That's a great example. It's rather similar to the way some branches of Christianity treat "holy water" - if you add 'normal' water to 'holy' water, it becomes more holy water.
As long as the water is neutral, or at least not as unholy or profane as the holy water was blessed or sacred, the blessing transfers without being conserved.
Oddly, this property is actually implemented in the game known as NetHack. If you have one flask of holy / unholy water, you can turn any number of flasks of normal water to sacred / profane by dipping them into the blessed / cursed flask.
I suspect that magical thinking is a consequence of the way the brain stores and retrieves information, and how those mechanisms participate in perception. My layman's understanding is that the brain's internal "data structures" for sensory data, memories, and concepts are organized very associatively. Then, consider that people normally don't bother to distinguish the world-in-their-minds from the world-out-there. When I see two things come into contact in the real world, a connection between their representations forms in my brain as well. This enables a whole class of mental events that feature that connection. Again, since people ordinarily aren't conscious of the important distinction between the good-ol' map and territory, those ideas bleed into their hypotheses about the world-out-there.

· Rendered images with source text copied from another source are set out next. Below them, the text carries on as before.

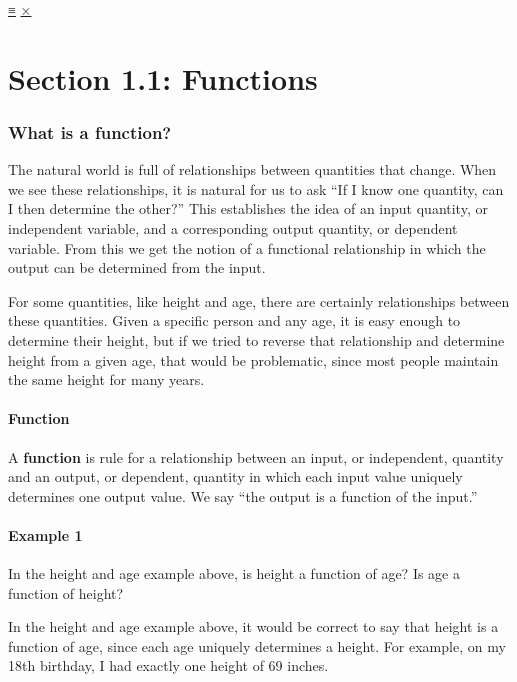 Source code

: \protect\hyperlink{main-nav}{≡} \protect\hyperlink{close-nav}{×}

\hypertarget{section-1.1-functions}{%
\section{Section 1.1: Functions}\label{section-1.1-functions}}

\hypertarget{what-is-a-function}{%
\subsubsection{What is a function?}\label{what-is-a-function}}

The natural world is full of relationships between quantities that
change. When we see these relationships, it is natural for us to ask
``If I know one quantity, can I then determine the other?'' This
establishes the idea of an input quantity, or independent variable, and
a corresponding output quantity, or dependent variable. From this we get
the notion of a functional relationship in which the output can be
determined from the input.

For some quantities, like height and age, there are certainly
relationships between these quantities. Given a specific person and any
age, it is easy enough to determine their height, but if we tried to
reverse that relationship and determine height from a given age, that
would be problematic, since most people maintain the same height for
many years.

\hypertarget{function}{%
\paragraph{Function}\label{function}}

A \textbf{function} is rule for a relationship between an input, or
independent, quantity and an output, or dependent, quantity in which
each input value uniquely determines one output value. We say ``the
output is a function of the input.''

\hypertarget{example-1}{%
\paragraph{Example 1}\label{example-1}}

In the height and age example above, is height a function of age? Is age
a function of height?

In the height and age example above, it would be correct to say that
height is a function of age, since each age uniquely determines a
height. For example, on my 18th birthday, I had exactly one height of 69
inches.


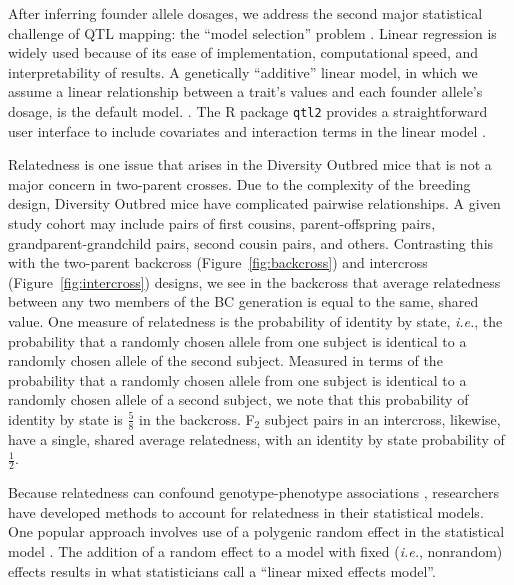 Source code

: \documentclass[]{article}\usepackage[]{graphicx}\usepackage[]{color}
\begin{document}

After inferring founder allele dosages, we address the second major statistical challenge of 
QTL mapping: the ``model selection'' problem \citep{broman2009guide}.
Linear regression is widely used because of its ease of implementation,
computational speed, and interpretability of results.
A genetically ``additive'' linear model, in which we assume a linear relationship between
a trait's values and each founder allele's dosage, is the default model.
\citep{gatti2014quantitative,broman2019rqtl2}.
The R package \texttt{qtl2} provides a straightforward user
interface to include covariates and interaction terms in the linear model \citep{broman2019rqtl2}.




Relatedness is one issue that arises in the Diversity Outbred mice that is not a major concern in 
two-parent crosses. Due to the complexity of the breeding design, Diversity Outbred mice
have 
complicated pairwise relationships. A given study cohort may include pairs of first
cousins, parent-offspring pairs, grandparent-grandchild pairs, second cousin pairs, and others.
Contrasting this with the two-parent backcross (Figure~\ref{fig:backcross}) and
intercross (Figure~\ref{fig:intercross}) designs, we see in the backcross that
average relatedness between any two members of the BC generation is equal to the same, shared value.
One measure of relatedness is the probability of identity by state, \emph{i.e.}, the
probability that a randomly chosen allele from one subject is identical to a randomly chosen
allele of the second subject. Measured in terms of the probability that a randomly chosen allele
from one subject is identical to a randomly chosen allele of a second subject, we note that
this probability of identity by state is $\frac{5}{8}$ in the backcross. F$_2$ subject pairs in an intercross, likewise, have a single, shared average relatedness, with an identity by state probability of $\frac{1}{2}$.

Because relatedness can confound genotype-phenotype associations \citep{yang2014advantages}, researchers have developed methods to account for relatedness in their statistical models. One popular approach involves use of a polygenic random effect in the statistical model \citep{kang2008efficient}. The addition of a random effect to a model with fixed (\emph{i.e.}, nonrandom) effects results in what statisticians call a ``linear mixed effects model''. 







\printbibliography
\end{document}
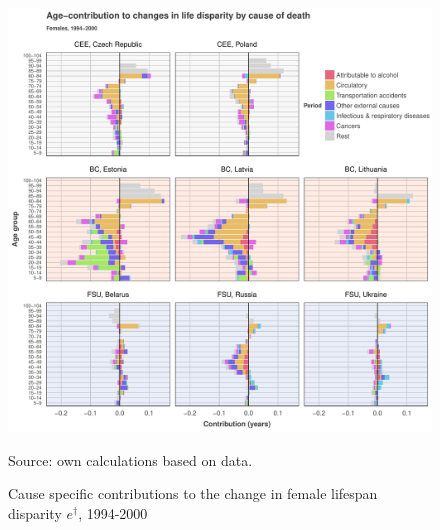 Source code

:\documentclass{article}
\begin{document}
\newpage

\begin{figure}[h!]
\caption{Cause specific contributions to the change in  female lifespan disparity  $e^\dagger$, 1994-2000}
\centering
\begin{center}
\includegraphics[scale=.5]{Figures/Cause_ed_decomp_Females_1.pdf}
\end{center}
Source: own calculations based on \citet{HMD} data. 
\end{figure}

\newpage
\end{document}
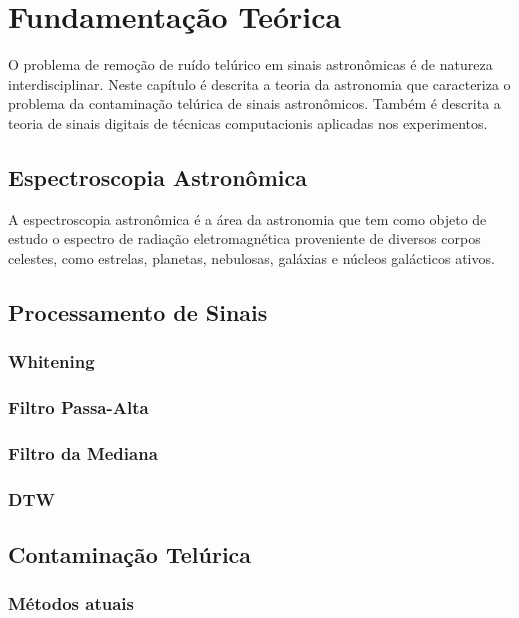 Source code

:\chapter{Fundamentação Teórica}
\label{cap:fundamentacao-teorica}

O problema de remoção de ruído telúrico em sinais astronômicas é de natureza interdisciplinar.
Neste capítulo é descrita a teoria da astronomia que caracteriza o problema da contaminação telúrica de sinais astronômicos. Também é descrita a teoria de sinais digitais de técnicas computacionis aplicadas nos experimentos.

\section{Espectroscopia Astronômica}

A espectroscopia astronômica é a área da astronomia que tem como objeto de estudo o espectro de radiação eletromagnética proveniente de diversos corpos celestes, como estrelas, planetas, nebulosas, galáxias e núcleos galácticos ativos. 

\section{Processamento de Sinais}
\subsection{Whitening}
\subsection{Filtro Passa-Alta}
\subsection{Filtro da Mediana}
\subsection{DTW}

\section{Contaminação Telúrica}
\subsection{Métodos atuais}


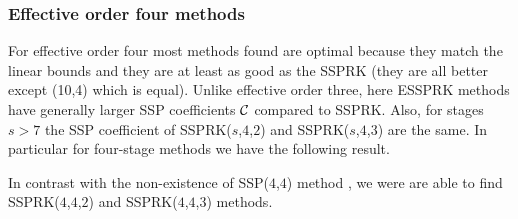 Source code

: \subsubsection{Effective order four methods}\label{subsubsection3.4.2}


For effective order four most methods found are optimal because they match the linear bounds and they are at least as good as the SSPRK (they are all better except (10,4) which is equal). Unlike effective order three, here ESSPRK methods have generally larger SSP coefficients $\mathcal{C}$ compared to SSPRK. Also, for stages \( s > 7 \) the SSP coefficient of SSPRK(\( s \),\( 4 \),\( 2 \)) and SSPRK(\( s \),\( 4 \),\( 3 \)) are the same. In particular for four-stage methods we have the following result.

\begin{result}
  In contrast with the non-existence of SSP(\( 4 \),\( 4 \)) method
  \cite{Gottlieb1998,Ruuth2002}, we were are able to
  find SSPRK(\( 4 \),\( 4 \),\( 2 \)) and SSPRK(\( 4 \),\( 4 \),\( 3
  \)) methods.
\end{result}








%
%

You anticipate me, at least partially.
Shame you didn't fold the next installment into this one - it could have made an already good post much better. Still, you have my upvote.
People complain when the things I write are "too long". So I try to go for brevity and conceptual specificity: one group of related ideas, one post.
I'll consider that for the future, though.
Are there any relationships between two physical objects that are neither interactions nor similarities? If not, these two laws boil down two "things which are related can influence each other", which is a true statement. It is as reasonable to generalize this rule as it is to generalize any rule, until you have a more specific rule (e.g. "things which are capable of sending and receiving known types of waves to each other across the span separating them can influence each other") that does not generalize the same way.
Simple proximity (my pillow and the blinds on my window are not similar and don't interact, but they're about six inches apart at the moment). Co-use (my serving fork and my jar of minced garlic have no apparent similarities and may never directly interact, but they are both involved when I make certain foods). Having both come into contact with the same thing (I have touched both my shoes and my computer, which are dissimilar and haven't interacted).
I'm guessing, then, that proximity, co-use, and common contact do not generally establish magical connections between things, unlike direct interaction and similarity.
Not according to the laws described in the post, no. Of course there are probably magical systems that invoke some or all of those relationships.
/me waits for the follow-up
An additional common theme is the natural balance (which is tied up with but not identical to the naturalistic fallacy.)